Stored data entries:
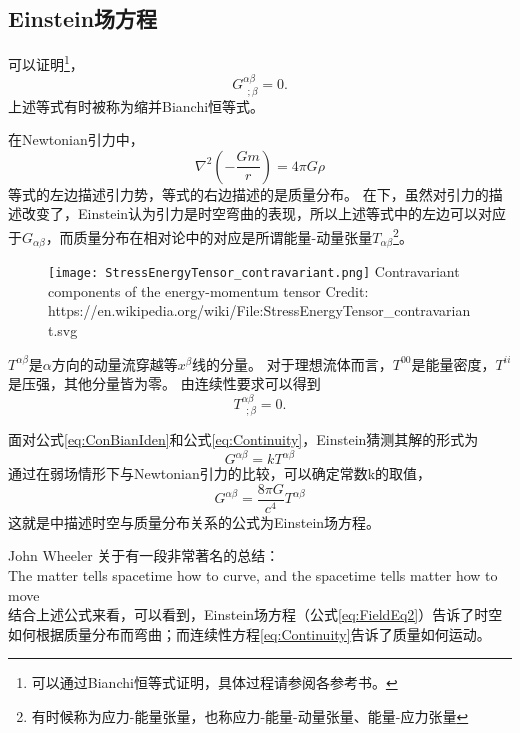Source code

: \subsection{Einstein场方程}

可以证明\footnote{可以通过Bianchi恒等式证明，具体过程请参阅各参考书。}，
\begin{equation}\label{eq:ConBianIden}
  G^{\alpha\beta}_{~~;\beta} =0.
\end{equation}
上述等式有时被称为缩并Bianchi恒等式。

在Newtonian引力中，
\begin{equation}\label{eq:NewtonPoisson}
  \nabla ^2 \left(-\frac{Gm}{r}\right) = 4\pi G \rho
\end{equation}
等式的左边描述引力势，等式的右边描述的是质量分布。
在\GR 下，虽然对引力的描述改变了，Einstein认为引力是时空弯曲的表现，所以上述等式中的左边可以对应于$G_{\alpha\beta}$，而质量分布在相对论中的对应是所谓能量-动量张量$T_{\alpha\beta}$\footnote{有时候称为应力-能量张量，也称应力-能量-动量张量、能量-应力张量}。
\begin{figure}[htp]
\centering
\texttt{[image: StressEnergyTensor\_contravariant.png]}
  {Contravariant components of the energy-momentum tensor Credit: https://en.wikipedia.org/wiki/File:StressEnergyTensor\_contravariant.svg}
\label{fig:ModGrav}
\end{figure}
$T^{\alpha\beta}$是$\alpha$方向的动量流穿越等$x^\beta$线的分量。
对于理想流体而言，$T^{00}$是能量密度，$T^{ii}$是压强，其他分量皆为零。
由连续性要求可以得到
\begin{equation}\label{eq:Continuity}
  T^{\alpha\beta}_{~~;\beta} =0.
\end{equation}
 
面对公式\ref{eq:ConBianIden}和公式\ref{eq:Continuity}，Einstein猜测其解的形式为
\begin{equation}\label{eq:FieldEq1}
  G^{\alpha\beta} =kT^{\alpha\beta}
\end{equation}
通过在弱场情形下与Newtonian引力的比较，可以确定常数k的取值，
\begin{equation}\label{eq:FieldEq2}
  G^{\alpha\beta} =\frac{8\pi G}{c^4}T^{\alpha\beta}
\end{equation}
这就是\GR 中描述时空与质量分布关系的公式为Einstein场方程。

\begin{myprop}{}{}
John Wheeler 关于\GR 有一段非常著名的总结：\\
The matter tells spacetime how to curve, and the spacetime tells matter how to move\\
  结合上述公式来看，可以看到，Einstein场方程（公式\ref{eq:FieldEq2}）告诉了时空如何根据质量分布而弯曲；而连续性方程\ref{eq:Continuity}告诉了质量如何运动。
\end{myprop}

■ Task ■
Please return, exactly as written, the lines from the first line of the records above through the line containing "这就是\GR 中描述时空与质量分布关系的公式为Einstein场方程。", both included, leaving out any pictures.

■ Task result ■
Source code

: \subsection{Einstein场方程}

可以证明\footnote{可以通过Bianchi恒等式证明，具体过程请参阅各参考书。}，
\begin{equation}\label{eq:ConBianIden}
  G^{\alpha\beta}_{~~;\beta} =0.
\end{equation}
上述等式有时被称为缩并Bianchi恒等式。

在Newtonian引力中，
\begin{equation}\label{eq:NewtonPoisson}
  \nabla ^2 \left(-\frac{Gm}{r}\right) = 4\pi G \rho
\end{equation}
等式的左边描述引力势，等式的右边描述的是质量分布。
在\GR 下，虽然对引力的描述改变了，Einstein认为引力是时空弯曲的表现，所以上述等式中的左边可以对应于$G_{\alpha\beta}$，而质量分布在相对论中的对应是所谓能量-动量张量$T_{\alpha\beta}$\footnote{有时候称为应力-能量张量，也称应力-能量-动量张量、能量-应力张量}。
\begin{figure}[htp]
\centering
\texttt{[image: StressEnergyTensor\_contravariant.png]}
  {Contravariant components of the energy-momentum tensor Credit: https://en.wikipedia.org/wiki/File:StressEnergyTensor\_contravariant.svg}
\label{fig:ModGrav}
\end{figure}
$T^{\alpha\beta}$是$\alpha$方向的动量流穿越等$x^\beta$线的分量。
对于理想流体而言，$T^{00}$是能量密度，$T^{ii}$是压强，其他分量皆为零。
由连续性要求可以得到
\begin{equation}\label{eq:Continuity}
  T^{\alpha\beta}_{~~;\beta} =0.
\end{equation}
 
面对公式\ref{eq:ConBianIden}和公式\ref{eq:Continuity}，Einstein猜测其解的形式为
\begin{equation}\label{eq:FieldEq1}
  G^{\alpha\beta} =kT^{\alpha\beta}
\end{equation}
通过在弱场情形下与Newtonian引力的比较，可以确定常数k的取值，
\begin{equation}\label{eq:FieldEq2}
  G^{\alpha\beta} =\frac{8\pi G}{c^4}T^{\alpha\beta}
\end{equation}
这就是\GR 中描述时空与质量分布关系的公式为Einstein场方程。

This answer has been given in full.